Each line below that contains "lazy" counts once; report the total and nothing more.

___

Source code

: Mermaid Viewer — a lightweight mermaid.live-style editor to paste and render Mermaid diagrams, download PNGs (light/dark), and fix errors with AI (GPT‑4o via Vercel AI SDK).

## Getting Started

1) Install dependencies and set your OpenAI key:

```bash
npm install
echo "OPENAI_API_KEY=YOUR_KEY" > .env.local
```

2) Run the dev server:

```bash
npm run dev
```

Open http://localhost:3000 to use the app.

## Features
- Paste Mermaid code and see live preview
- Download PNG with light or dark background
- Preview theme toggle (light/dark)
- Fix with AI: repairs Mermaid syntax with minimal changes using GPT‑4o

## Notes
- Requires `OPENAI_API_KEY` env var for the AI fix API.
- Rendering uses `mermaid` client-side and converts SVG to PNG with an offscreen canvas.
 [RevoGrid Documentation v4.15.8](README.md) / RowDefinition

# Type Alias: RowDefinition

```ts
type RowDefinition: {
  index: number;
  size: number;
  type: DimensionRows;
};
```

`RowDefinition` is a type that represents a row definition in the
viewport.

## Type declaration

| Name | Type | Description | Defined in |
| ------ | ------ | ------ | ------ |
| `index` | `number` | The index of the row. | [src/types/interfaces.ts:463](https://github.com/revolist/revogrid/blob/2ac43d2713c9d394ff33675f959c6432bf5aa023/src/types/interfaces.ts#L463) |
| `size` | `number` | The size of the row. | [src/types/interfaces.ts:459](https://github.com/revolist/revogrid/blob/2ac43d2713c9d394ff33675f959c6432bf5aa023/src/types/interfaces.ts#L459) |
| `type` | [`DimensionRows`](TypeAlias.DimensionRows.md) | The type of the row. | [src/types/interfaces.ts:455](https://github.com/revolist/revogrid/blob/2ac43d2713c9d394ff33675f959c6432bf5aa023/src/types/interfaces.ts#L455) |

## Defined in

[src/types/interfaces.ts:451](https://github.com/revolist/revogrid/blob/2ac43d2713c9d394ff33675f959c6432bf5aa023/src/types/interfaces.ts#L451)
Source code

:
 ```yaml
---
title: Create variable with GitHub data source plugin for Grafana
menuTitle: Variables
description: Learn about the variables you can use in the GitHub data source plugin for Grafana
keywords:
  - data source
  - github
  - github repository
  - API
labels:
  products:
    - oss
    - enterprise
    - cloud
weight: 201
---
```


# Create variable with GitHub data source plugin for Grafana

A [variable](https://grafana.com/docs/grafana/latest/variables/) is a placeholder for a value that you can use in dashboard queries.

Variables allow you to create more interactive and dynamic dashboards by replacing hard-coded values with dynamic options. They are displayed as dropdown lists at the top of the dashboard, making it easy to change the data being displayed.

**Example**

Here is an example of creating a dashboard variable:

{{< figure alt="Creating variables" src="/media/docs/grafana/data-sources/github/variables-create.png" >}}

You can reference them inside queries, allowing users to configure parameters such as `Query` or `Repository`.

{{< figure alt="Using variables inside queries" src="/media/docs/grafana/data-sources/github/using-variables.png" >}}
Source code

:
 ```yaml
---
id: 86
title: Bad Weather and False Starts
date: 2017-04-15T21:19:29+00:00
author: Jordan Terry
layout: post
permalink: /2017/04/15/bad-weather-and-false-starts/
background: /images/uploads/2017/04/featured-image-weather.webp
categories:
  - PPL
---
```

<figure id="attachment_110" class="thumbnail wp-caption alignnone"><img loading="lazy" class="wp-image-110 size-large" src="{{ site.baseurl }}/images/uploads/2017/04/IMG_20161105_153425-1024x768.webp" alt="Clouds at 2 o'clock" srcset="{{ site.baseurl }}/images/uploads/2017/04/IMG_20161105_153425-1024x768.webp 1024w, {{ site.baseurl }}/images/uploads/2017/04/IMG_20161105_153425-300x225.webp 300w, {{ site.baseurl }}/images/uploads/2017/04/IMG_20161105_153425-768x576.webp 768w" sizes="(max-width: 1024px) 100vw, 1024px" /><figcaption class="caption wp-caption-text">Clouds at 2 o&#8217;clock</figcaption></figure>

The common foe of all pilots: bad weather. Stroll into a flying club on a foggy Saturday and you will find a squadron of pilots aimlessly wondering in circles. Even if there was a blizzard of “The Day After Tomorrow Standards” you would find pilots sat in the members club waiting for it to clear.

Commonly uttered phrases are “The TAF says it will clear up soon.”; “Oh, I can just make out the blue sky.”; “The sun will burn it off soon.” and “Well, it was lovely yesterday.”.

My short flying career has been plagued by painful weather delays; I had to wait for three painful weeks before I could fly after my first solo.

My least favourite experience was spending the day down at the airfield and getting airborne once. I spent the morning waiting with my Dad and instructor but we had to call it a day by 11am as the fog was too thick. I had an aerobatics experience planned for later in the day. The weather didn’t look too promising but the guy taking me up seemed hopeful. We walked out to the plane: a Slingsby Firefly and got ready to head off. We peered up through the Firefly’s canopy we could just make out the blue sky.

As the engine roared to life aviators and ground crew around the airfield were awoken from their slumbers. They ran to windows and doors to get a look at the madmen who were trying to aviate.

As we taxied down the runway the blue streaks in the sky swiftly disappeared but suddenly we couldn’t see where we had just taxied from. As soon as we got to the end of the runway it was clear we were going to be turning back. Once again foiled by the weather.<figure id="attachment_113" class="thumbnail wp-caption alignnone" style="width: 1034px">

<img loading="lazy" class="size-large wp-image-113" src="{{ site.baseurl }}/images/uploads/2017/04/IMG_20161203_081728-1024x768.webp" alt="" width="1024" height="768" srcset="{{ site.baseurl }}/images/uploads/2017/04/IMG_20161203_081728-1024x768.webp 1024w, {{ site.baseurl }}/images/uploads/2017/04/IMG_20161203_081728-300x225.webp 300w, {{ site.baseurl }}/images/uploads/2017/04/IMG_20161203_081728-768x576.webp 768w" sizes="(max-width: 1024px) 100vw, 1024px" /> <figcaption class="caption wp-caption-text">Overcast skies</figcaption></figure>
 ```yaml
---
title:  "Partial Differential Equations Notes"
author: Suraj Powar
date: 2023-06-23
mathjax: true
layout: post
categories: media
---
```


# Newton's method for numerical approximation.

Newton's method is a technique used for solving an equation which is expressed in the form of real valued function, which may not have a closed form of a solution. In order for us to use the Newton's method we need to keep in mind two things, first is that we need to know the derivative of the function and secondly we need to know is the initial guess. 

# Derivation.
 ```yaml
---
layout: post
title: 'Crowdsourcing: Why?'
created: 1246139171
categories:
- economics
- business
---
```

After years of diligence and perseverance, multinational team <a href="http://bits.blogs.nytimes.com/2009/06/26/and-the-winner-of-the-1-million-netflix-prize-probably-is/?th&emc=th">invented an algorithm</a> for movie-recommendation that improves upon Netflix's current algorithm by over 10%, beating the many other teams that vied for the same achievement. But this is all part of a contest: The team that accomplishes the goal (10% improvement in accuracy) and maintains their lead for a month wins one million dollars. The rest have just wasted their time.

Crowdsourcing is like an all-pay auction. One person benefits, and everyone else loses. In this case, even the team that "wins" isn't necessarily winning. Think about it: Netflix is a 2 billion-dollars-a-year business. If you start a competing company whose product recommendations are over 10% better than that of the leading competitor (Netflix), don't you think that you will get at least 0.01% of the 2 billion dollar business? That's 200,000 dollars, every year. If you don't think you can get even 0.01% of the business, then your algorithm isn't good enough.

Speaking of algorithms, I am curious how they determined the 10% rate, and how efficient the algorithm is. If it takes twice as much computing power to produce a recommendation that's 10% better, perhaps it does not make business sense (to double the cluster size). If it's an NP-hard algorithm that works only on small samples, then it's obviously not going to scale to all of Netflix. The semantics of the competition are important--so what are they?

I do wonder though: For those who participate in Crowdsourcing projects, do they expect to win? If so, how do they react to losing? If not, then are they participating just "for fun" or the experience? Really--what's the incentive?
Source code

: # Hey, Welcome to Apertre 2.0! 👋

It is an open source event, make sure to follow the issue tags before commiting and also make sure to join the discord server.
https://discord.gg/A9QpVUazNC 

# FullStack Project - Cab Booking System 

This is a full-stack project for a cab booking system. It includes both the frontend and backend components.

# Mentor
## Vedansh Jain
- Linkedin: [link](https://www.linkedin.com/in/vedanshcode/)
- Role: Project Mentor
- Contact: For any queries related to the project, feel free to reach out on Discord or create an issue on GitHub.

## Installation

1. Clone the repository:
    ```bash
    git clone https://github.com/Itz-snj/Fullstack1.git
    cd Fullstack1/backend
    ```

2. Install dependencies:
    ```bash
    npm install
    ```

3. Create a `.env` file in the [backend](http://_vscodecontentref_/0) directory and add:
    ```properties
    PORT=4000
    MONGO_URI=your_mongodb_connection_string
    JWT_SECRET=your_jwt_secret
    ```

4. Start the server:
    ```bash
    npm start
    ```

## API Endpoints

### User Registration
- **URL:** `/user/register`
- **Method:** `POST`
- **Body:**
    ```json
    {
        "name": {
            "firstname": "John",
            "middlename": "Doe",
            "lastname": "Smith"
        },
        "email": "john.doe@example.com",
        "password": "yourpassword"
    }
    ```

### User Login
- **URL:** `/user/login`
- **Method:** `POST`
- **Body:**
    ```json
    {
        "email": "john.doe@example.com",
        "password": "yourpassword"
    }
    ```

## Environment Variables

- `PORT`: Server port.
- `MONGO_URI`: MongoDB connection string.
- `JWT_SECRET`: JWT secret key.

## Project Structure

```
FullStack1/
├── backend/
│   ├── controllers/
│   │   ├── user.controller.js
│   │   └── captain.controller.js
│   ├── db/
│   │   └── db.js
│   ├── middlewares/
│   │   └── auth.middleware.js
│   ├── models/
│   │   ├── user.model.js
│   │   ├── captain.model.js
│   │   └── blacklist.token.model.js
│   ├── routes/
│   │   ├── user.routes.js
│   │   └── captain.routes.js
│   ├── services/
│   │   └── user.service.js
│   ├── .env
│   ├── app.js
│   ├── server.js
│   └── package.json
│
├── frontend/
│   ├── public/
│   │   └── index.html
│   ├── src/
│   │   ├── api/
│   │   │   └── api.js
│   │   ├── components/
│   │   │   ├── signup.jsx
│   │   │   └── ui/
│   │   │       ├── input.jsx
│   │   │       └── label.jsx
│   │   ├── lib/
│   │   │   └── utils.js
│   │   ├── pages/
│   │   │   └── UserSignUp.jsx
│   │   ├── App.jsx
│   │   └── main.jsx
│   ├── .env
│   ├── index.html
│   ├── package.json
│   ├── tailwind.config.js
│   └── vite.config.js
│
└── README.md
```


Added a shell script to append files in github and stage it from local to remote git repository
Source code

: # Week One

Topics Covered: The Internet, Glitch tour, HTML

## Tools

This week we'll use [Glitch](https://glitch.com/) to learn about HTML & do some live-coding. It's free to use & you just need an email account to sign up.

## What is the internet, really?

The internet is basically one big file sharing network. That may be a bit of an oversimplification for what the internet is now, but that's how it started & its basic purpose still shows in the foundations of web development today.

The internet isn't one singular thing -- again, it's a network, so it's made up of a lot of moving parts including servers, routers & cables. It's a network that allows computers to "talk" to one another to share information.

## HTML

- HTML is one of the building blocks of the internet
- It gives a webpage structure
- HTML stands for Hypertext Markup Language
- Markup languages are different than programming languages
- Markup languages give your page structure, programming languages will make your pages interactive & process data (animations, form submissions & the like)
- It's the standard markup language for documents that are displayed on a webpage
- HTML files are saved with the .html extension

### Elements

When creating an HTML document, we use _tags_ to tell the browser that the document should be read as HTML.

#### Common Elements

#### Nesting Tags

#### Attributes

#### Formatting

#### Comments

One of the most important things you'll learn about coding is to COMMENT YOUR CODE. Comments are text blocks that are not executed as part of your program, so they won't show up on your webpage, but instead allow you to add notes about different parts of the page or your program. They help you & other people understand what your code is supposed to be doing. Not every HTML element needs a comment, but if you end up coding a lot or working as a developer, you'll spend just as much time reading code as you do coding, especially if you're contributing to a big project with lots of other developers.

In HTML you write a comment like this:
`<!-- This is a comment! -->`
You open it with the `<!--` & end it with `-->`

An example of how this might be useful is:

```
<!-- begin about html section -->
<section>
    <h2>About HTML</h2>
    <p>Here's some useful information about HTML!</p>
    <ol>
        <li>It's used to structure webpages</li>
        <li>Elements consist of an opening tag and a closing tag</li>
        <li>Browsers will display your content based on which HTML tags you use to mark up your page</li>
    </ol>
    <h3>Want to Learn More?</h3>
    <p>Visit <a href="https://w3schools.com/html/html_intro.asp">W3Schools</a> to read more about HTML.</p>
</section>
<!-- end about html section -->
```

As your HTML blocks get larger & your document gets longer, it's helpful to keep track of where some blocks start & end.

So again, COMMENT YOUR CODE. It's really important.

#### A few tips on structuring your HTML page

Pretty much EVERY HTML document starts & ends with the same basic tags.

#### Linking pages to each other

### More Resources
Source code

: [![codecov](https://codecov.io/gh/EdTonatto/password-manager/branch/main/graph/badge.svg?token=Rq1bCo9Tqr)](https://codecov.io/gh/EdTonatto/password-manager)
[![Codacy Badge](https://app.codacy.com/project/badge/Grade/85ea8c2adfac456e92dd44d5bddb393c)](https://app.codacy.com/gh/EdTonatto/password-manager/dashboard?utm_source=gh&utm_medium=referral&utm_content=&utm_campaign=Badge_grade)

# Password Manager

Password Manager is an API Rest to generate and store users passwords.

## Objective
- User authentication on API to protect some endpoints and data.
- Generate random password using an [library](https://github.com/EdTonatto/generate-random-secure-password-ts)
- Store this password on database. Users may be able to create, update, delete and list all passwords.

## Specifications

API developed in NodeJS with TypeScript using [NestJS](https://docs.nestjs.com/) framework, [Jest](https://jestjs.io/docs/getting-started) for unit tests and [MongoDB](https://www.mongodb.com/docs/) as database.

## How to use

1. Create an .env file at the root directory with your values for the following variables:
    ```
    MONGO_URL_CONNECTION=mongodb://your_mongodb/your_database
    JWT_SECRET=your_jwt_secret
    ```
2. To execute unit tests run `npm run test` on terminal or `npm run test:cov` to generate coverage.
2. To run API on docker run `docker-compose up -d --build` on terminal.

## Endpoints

___

RESPONSE FOR THIS EXERCISE: 2